Data to examine Start Marker

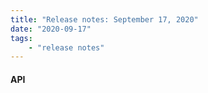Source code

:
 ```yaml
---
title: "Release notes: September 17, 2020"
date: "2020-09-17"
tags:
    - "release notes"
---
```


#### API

Data to examine End Marker

_Problem details_
Set the listing down in full and exactly. Pictures within it should not appear in the copy.

_Solution_
Source code

:
 ```yaml
---
title: "Release notes: September 17, 2020"
date: "2020-09-17"
tags:
    - "release notes"
---
```


#### API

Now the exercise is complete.